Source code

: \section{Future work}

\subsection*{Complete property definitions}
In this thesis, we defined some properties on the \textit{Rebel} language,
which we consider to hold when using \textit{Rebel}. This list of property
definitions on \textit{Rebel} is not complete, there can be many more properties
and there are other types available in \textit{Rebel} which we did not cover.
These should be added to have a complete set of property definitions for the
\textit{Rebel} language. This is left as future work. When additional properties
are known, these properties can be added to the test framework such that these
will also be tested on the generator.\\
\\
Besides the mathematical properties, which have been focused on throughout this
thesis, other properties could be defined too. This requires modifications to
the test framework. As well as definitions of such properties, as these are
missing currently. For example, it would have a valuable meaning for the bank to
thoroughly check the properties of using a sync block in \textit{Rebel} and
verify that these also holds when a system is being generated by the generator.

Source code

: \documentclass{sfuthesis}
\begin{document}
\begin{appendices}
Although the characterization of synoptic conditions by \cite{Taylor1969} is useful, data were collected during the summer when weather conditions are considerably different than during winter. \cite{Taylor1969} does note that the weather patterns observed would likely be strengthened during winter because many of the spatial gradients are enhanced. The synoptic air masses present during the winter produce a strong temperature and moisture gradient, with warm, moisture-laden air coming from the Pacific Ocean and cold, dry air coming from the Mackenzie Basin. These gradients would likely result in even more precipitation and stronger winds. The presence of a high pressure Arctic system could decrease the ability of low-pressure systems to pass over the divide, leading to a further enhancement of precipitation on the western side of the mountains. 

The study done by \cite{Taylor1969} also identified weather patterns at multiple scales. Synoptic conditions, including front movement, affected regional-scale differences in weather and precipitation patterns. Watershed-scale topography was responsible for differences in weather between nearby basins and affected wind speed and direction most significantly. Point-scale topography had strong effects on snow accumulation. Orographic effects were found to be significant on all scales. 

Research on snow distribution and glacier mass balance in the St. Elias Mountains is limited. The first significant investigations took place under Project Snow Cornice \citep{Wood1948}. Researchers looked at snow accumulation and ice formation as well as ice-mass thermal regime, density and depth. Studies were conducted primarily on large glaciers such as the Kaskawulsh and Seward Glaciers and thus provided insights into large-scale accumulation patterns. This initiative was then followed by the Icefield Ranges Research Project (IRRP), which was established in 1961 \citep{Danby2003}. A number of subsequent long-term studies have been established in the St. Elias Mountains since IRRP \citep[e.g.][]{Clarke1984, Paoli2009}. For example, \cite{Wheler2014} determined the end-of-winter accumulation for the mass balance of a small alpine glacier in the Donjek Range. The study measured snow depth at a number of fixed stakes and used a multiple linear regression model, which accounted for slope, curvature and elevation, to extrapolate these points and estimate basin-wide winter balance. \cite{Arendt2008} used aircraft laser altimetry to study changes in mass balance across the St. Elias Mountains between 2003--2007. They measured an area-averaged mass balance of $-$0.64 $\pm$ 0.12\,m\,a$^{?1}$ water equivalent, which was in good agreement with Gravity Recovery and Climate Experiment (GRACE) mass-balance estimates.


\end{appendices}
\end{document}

→ **TASK INSTRUCTIONS**:
From the records, copy every line that has the string "using" in it.

→ **FINAL ANSWER**:
which we consider to hold when using \textit{Rebel}. This list of property
thoroughly check the properties of using a sync block in \textit{Rebel} and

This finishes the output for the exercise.